For those understandably skeptical of Western interventions in the poor world, that might look like imperialism. Liberals have many reasons to sympathize with people struggling to hold on to their ways of life in the face of the hegemonic steamroller of globalization. But they have even more reason to sympathize with people who are fighting for individual rights in societies that demand subsuming such rights to tradition and myths about sexual purity. After all, even if relativists like Shweder truss them up in fashionable third-worldism, such demands are the very essence of reactionary conservatism. That’s true whether they are made by the Vatican, an imam, or a tribal hierarchy. When some people are willing to risk their lives to escape tradition, it’s hard to see the difference between culture and tyranny.

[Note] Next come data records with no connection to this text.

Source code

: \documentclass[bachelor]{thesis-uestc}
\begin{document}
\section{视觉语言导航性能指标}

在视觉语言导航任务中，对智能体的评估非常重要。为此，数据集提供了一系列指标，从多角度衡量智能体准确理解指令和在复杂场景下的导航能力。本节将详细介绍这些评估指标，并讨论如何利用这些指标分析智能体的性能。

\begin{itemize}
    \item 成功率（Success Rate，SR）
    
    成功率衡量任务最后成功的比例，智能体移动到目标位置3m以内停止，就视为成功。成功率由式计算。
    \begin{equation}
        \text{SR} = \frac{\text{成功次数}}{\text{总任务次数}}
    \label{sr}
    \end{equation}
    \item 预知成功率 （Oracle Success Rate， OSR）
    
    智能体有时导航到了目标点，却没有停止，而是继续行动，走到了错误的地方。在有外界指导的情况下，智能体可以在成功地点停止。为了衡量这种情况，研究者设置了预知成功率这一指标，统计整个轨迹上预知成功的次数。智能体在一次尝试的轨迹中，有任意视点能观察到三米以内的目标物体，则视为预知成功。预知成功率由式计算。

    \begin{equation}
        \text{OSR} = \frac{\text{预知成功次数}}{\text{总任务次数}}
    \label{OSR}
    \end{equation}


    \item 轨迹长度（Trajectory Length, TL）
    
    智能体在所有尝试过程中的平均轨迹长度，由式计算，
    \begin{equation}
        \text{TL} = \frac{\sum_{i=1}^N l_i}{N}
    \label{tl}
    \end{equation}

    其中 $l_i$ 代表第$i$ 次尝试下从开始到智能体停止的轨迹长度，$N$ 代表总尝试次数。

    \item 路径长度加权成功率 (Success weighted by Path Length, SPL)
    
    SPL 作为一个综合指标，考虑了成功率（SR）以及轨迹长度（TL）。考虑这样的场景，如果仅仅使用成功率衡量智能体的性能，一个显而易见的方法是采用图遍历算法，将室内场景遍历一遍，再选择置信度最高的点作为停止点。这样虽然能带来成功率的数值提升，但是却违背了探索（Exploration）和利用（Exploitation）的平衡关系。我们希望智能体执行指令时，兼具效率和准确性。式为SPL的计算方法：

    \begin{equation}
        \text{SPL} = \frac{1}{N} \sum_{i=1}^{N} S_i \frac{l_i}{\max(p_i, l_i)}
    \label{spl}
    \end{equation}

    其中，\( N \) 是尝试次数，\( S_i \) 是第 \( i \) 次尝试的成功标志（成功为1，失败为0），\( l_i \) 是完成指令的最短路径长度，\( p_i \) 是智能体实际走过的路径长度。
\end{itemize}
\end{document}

Save for a few corners of Scandinavia, there is no society on earth that does not discriminate against women, and no place where such discrimination is not ardently defended
by
some women, who usually see it as a respectful, safeguarding recognition of difference. Women’s rights, then, will always, at one time or another, conflict with culture. The loss of the status quo, of ancient ways of doing things, is genuinely painful for some. One can see that and still see that solidarity means taking sides.

CHAPTER 6:
THE GLOBALIZATION OF THE CULTURE WARS

 

 

A
s NATO bombs fell on Kosovo in 1999, around 850,000 people, the vast majority of them ethnic Albanians, fled into Albania and Macedonia. Serb soldiers were on the rampage, and Kosovar Albanian women were being raped systematically, some for days on end. Such rapes, wrote Human Rights Watch, “were not rare and isolated acts committed by individual Serbian or Yugoslav forces, but rather were used deliberately as an instrument to terrorize the civilian population, extort money from families, and push people to flee their homes. Rape furthered the goal of forcing ethnic Albanians from Kosovo.”
1

When people are driven from their homes, their most immediate needs are, obviously, food, shelter, and emergency medical care. As Merle Goldberg and Harvey Karman always knew, though, reproductive health needs can be acute, especially when sexual violence is prevalent and people are displaced for many months. One of the UNFPA’s mandates is providing for the reproductive health—including safe childbirth—of refugee populations. So after the war the UNFPA sent several experts to review the situation and see what needed to be done.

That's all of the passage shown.